◆ What is required ◆
Exact copies of all the lines below are needed, without the pictures.

----------------------------------------

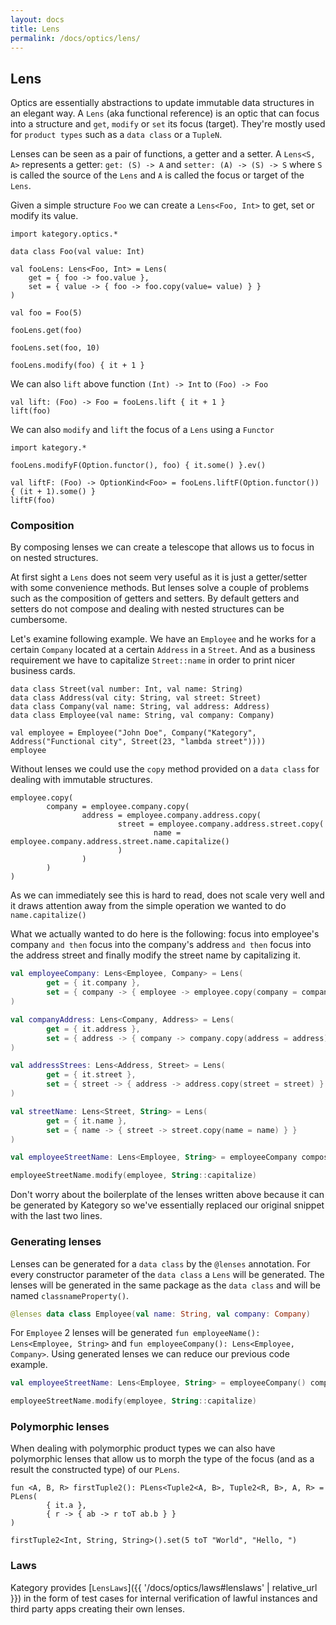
 ```yaml
---
layout: docs
title: Lens
permalink: /docs/optics/lens/
---
```


## Lens

Optics are essentially abstractions to update immutable data structures in an elegant way.
A `Lens` (aka functional reference) is an optic that can focus into a structure and `get`, `modify` or `set` its focus (target). They're mostly used for `product types` such as a `data class` or a `TupleN`.

Lenses can be seen as a pair of functions, a getter and a setter. A `Lens<S, A>` represents a getter: `get: (S) -> A` and `setter: (A) -> (S) -> S` where `S` is called the source of the `Lens` and `A` is called the focus or target of the `Lens`.

Given a simple structure `Foo` we can create a `Lens<Foo, Int>` to get, set or modify its value.

```kotlin:ank
import kategory.optics.*

data class Foo(val value: Int)

val fooLens: Lens<Foo, Int> = Lens(
    get = { foo -> foo.value },
    set = { value -> { foo -> foo.copy(value= value) } }
)

val foo = Foo(5)
```
```kotlin:ank
fooLens.get(foo)
```
```kotlin:ank
fooLens.set(foo, 10)
```
```kotlin:ank
fooLens.modify(foo) { it + 1 }
```

We can also `lift` above function `(Int) -> Int` to `(Foo) -> Foo`

```kotlin:ank
val lift: (Foo) -> Foo = fooLens.lift { it + 1 }
lift(foo)
```

We can also `modify` and `lift` the focus of a `Lens` using a `Functor`

```kotlin:ank
import kategory.*

fooLens.modifyF(Option.functor(), foo) { it.some() }.ev()
```

```kotlin:ank
val liftF: (Foo) -> OptionKind<Foo> = fooLens.liftF(Option.functor()) { (it + 1).some() }
liftF(foo)
```

### Composition

By composing lenses we can create a telescope that allows us to focus in on nested structures.

At first sight a `Lens` does not seem very useful as it is just a getter/setter with some convenience methods. But lenses solve a couple of problems such as the composition of getters and setters. By default getters and setters do not compose and dealing with nested structures can be cumbersome.

Let's examine following example. We have an `Employee` and he works for a certain `Company` located at a certain `Address` in a `Street`. And as a business requirement we have to capitalize `Street::name` in order to print nicer business cards.

```kotlin:ank
data class Street(val number: Int, val name: String)
data class Address(val city: String, val street: Street)
data class Company(val name: String, val address: Address)
data class Employee(val name: String, val company: Company)

val employee = Employee("John Doe", Company("Kategory", Address("Functional city", Street(23, "lambda street"))))
employee
```

Without lenses we could use the `copy` method provided on a `data class` for dealing with immutable structures.

```kotlin:ank
employee.copy(
        company = employee.company.copy(
                address = employee.company.address.copy(
                        street = employee.company.address.street.copy(
                                name = employee.company.address.street.name.capitalize()
                        )
                )
        )
)
```

As we can immediately see this is hard to read, does not scale very well and it draws attention away from the simple operation we wanted to do `name.capitalize()`

What we actually wanted to do here is the following: focus into employee's company `and then` focus into the company's address `and then` focus into the address street and finally modify the street name by capitalizing it.

```kotlin
val employeeCompany: Lens<Employee, Company> = Lens(
        get = { it.company },
        set = { company -> { employee -> employee.copy(company = company) } }
)

val companyAddress: Lens<Company, Address> = Lens(
        get = { it.address },
        set = { address -> { company -> company.copy(address = address) } }
)

val addressStrees: Lens<Address, Street> = Lens(
        get = { it.street },
        set = { street -> { address -> address.copy(street = street) } }
)

val streetName: Lens<Street, String> = Lens(
        get = { it.name },
        set = { name -> { street -> street.copy(name = name) } }
)

val employeeStreetName: Lens<Employee, String> = employeeCompany compose companyAddress compose addressStrees compose streetName

employeeStreetName.modify(employee, String::capitalize)
```

Don't worry about the boilerplate of the lenses written above because it can be generated by Kategory so we've essentially replaced our original snippet with the last two lines.

### Generating lenses

Lenses can be generated for a `data class` by the `@lenses` annotation. For every constructor parameter of the `data class` a `Lens` will be generated. The lenses will be generated in the same package as the `data class` and will be named `classnameProperty()`.

```kotlin
@lenses data class Employee(val name: String, val company: Company)
```

For `Employee` 2 lenses will be generated `fun employeeName(): Lens<Employee, String>` and `fun employeeCompany(): Lens<Employee, Company>`. Using generated lenses we can reduce our previous code example.

```kotlin
val employeeStreetName: Lens<Employee, String> = employeeCompany() compose companyAddress() compose addressStrees() compose streetName()

employeeStreetName.modify(employee, String::capitalize)
```

### Polymorphic lenses
When dealing with polymorphic product types we can also have polymorphic lenses that allow us to morph the type of the focus (and as a result the constructed type) of our `PLens`.

```kotlin:ank
fun <A, B, R> firstTuple2(): PLens<Tuple2<A, B>, Tuple2<R, B>, A, R> = PLens(
        { it.a },
        { r -> { ab -> r toT ab.b } }
)

firstTuple2<Int, String, String>().set(5 toT "World", "Hello, ")
```

### Laws

Kategory provides [`LensLaws`]({{ '/docs/optics/laws#lenslaws' | relative_url }}) in the form of test cases for internal verification of lawful instances and third party apps creating their own lenses.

----------------------------------------

◆ Written solution ◆
 ```yaml
---
layout: docs
title: Lens
permalink: /docs/optics/lens/
---
```


## Lens

Optics are essentially abstractions to update immutable data structures in an elegant way.
A `Lens` (aka functional reference) is an optic that can focus into a structure and `get`, `modify` or `set` its focus (target). They're mostly used for `product types` such as a `data class` or a `TupleN`.

Lenses can be seen as a pair of functions, a getter and a setter. A `Lens<S, A>` represents a getter: `get: (S) -> A` and `setter: (A) -> (S) -> S` where `S` is called the source of the `Lens` and `A` is called the focus or target of the `Lens`.

Given a simple structure `Foo` we can create a `Lens<Foo, Int>` to get, set or modify its value.

```kotlin:ank
import kategory.optics.*

data class Foo(val value: Int)

val fooLens: Lens<Foo, Int> = Lens(
    get = { foo -> foo.value },
    set = { value -> { foo -> foo.copy(value= value) } }
)

val foo = Foo(5)
```
```kotlin:ank
fooLens.get(foo)
```
```kotlin:ank
fooLens.set(foo, 10)
```
```kotlin:ank
fooLens.modify(foo) { it + 1 }
```

We can also `lift` above function `(Int) -> Int` to `(Foo) -> Foo`

```kotlin:ank
val lift: (Foo) -> Foo = fooLens.lift { it + 1 }
lift(foo)
```

We can also `modify` and `lift` the focus of a `Lens` using a `Functor`

```kotlin:ank
import kategory.*

fooLens.modifyF(Option.functor(), foo) { it.some() }.ev()
```

```kotlin:ank
val liftF: (Foo) -> OptionKind<Foo> = fooLens.liftF(Option.functor()) { (it + 1).some() }
liftF(foo)
```

### Composition

By composing lenses we can create a telescope that allows us to focus in on nested structures.

At first sight a `Lens` does not seem very useful as it is just a getter/setter with some convenience methods. But lenses solve a couple of problems such as the composition of getters and setters. By default getters and setters do not compose and dealing with nested structures can be cumbersome.

Let's examine following example. We have an `Employee` and he works for a certain `Company` located at a certain `Address` in a `Street`. And as a business requirement we have to capitalize `Street::name` in order to print nicer business cards.

```kotlin:ank
data class Street(val number: Int, val name: String)
data class Address(val city: String, val street: Street)
data class Company(val name: String, val address: Address)
data class Employee(val name: String, val company: Company)

val employee = Employee("John Doe", Company("Kategory", Address("Functional city", Street(23, "lambda street"))))
employee
```

Without lenses we could use the `copy` method provided on a `data class` for dealing with immutable structures.

```kotlin:ank
employee.copy(
        company = employee.company.copy(
                address = employee.company.address.copy(
                        street = employee.company.address.street.copy(
                                name = employee.company.address.street.name.capitalize()
                        )
                )
        )
)
```

As we can immediately see this is hard to read, does not scale very well and it draws attention away from the simple operation we wanted to do `name.capitalize()`

What we actually wanted to do here is the following: focus into employee's company `and then` focus into the company's address `and then` focus into the address street and finally modify the street name by capitalizing it.

```kotlin
val employeeCompany: Lens<Employee, Company> = Lens(
        get = { it.company },
        set = { company -> { employee -> employee.copy(company = company) } }
)

val companyAddress: Lens<Company, Address> = Lens(
        get = { it.address },
        set = { address -> { company -> company.copy(address = address) } }
)

val addressStrees: Lens<Address, Street> = Lens(
        get = { it.street },
        set = { street -> { address -> address.copy(street = street) } }
)

val streetName: Lens<Street, String> = Lens(
        get = { it.name },
        set = { name -> { street -> street.copy(name = name) } }
)

val employeeStreetName: Lens<Employee, String> = employeeCompany compose companyAddress compose addressStrees compose streetName

employeeStreetName.modify(employee, String::capitalize)
```

Don't worry about the boilerplate of the lenses written above because it can be generated by Kategory so we've essentially replaced our original snippet with the last two lines.

### Generating lenses

Lenses can be generated for a `data class` by the `@lenses` annotation. For every constructor parameter of the `data class` a `Lens` will be generated. The lenses will be generated in the same package as the `data class` and will be named `classnameProperty()`.

```kotlin
@lenses data class Employee(val name: String, val company: Company)
```

For `Employee` 2 lenses will be generated `fun employeeName(): Lens<Employee, String>` and `fun employeeCompany(): Lens<Employee, Company>`. Using generated lenses we can reduce our previous code example.

```kotlin
val employeeStreetName: Lens<Employee, String> = employeeCompany() compose companyAddress() compose addressStrees() compose streetName()

employeeStreetName.modify(employee, String::capitalize)
```

### Polymorphic lenses
When dealing with polymorphic product types we can also have polymorphic lenses that allow us to morph the type of the focus (and as a result the constructed type) of our `PLens`.

```kotlin:ank
fun <A, B, R> firstTuple2(): PLens<Tuple2<A, B>, Tuple2<R, B>, A, R> = PLens(
        { it.a },
        { r -> { ab -> r toT ab.b } }
)

firstTuple2<Int, String, String>().set(5 toT "World", "Hello, ")
```

### Laws

Kategory provides [`LensLaws`]({{ '/docs/optics/laws#lenslaws' | relative_url }}) in the form of test cases for internal verification of lawful instances and third party apps creating their own lenses.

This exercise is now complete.